1. Field of the Invention
The present invention relates to a layout architecture. More particularly, the present invention relates to a layout architecture having high-performance and high-density design.
2. Description of Related Art
FIG. 1 is a layout architecture of conventional standard cells. The conventional standard cells C1-C4 are arranged between a conductor T1 and a conductor T2, and can function as, for example, an amplifier, an adder, a multiplier, and a phase inverter, respectively. Therefore, the standard cells C1-C4 have different widths W1-W4 depending on the complexity of the functions. In FIG. 1, the width W4 is larger than the width W2, thus the layout area of the standard cell C4 is larger than that of the standard cell C2 when having the same height H1. Therefore, the standard cell C4 is suitable for serving as a layout architecture of a circuit with complicated design or a high drive current, while the standard cell C2 is suitable for serving as a layout architecture of a circuit with simple design or a low drive current.
FIG. 2A is a circuit block diagram of a conventional logic device cell. FIG. 2B is a layout view of the conventional logic device cell in FIG. 2B. First, referring to FIG. 2A, the logic device cell in FIG. 2A comprises a pre-driver 20 and a driver 21 for outputting a logic operation signal. The AND gates G1 and G2 of the pre-driver 20 perform logic operation on an input signal and then outputs it into a NOR gate G3, and the NOR gate G3 performs logic operation on the input signal and then outputs it through a buffer B1 of the driver 21.

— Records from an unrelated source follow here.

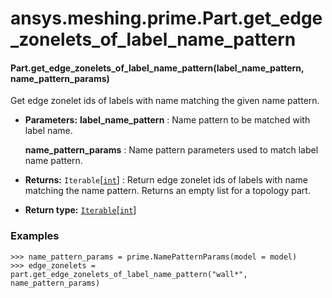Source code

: <a id="ansys-meshing-prime-part-get-edge-zonelets-of-label-name-pattern"></a>

# ansys.meshing.prime.Part.get_edge_zonelets_of_label_name_pattern

<a id="ansys.meshing.prime.Part.get_edge_zonelets_of_label_name_pattern"></a>

#### Part.get_edge_zonelets_of_label_name_pattern(label_name_pattern, name_pattern_params)

Get edge zonelet ids of labels with name matching the given name pattern.

* **Parameters:**
  **label_name_pattern**
  : Name pattern to be matched with label name.

  **name_pattern_params**
  : Name pattern parameters used to match label name pattern.
* **Returns:**
  `Iterable`[[`int`](https://docs.python.org/3.11/library/functions.html#int)]
  : Return edge zonelet ids of labels with name matching the name pattern. Returns an empty list for a topology part.
* **Return type:**
  [`Iterable`](https://docs.python.org/3.11/library/typing.html#typing.Iterable)[[`int`](https://docs.python.org/3.11/library/functions.html#int)]

### Examples

```pycon
>>> name_pattern_params = prime.NamePatternParams(model = model)
>>> edge_zonelets = part.get_edge_zonelets_of_label_name_pattern("wall*", name_pattern_params)
```

<!-- !! processed by numpydoc !! -->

In the layout shown in FIG. 2 where the pre-driver 20 in FIG. 2A is working, conductors 201 and 204 have a supply voltage VCC and a ground voltage GND, and are respectively connected to a P-type metal oxide semiconductor (PMOS) region 202 and an NMOS region 203. A rectangle layout is formed between the conductors 201 and 204 to function as the pre-driver 20. The driver 21 comprises a PMOS region 212, an NMOS region 213, and the conductors 201 and 204. The driver 21 is different from the pre-driver 20 in that, since the driver 21 needs a high current, the PMOS region 212 and the NMOS region 213 of the driver 21 need a large layout area. However, under the circumstance that the conductors 201-204 have the same height, the layout width of the driver 21 must be larger than that of the pre-driver 20, thereby causing an excessive width of the whole layout. If the layout area is increased by increasing the height between the conductors 201 and 204, although the layout width of the driver 21 is greatly decreased, the area of other standard cells (such as the pre-driver 20) arranged between the conductors 201 and 204 is increased accordingly. However, since the pre-driver 20 is a low-current structure and needs a small device area, the layout area of the pre-driver 20 is wasted due to the inefficient utilization of area.
FIG. 3 is a view of a layout architecture for a logic cell disclosed in U.S. Pat. No. 6,838,713. Referring to FIG. 3, the conventional technology may solve the problem that the conventional driver 21 needs a large layout width, as shown in FIG. 1. A PMOS region 322 of a driver 32 is arranged beneath a conductor 302. As such, the driver 32 can realize the device layout under the height of conductors 301 and 303, and a pre-driver 31 is arranged between the conductors 301 and 302, and has a low height. Such a design may avoid wasting of the layout area of the pre-driver 31. However, one main disadvantage of such a layout architecture is that the architecture adopts a discrete form for the area of the NMOS regions 312 and 323, instead of the PMOS region 322 which appears in the form of a whole block. Due to such discrete form, some of the circuits cannot be shared and should be designed repeatedly, such that the complexity is increased and some layout area is wasted. Besides, the connecting wire is so long that it is difficult for routing.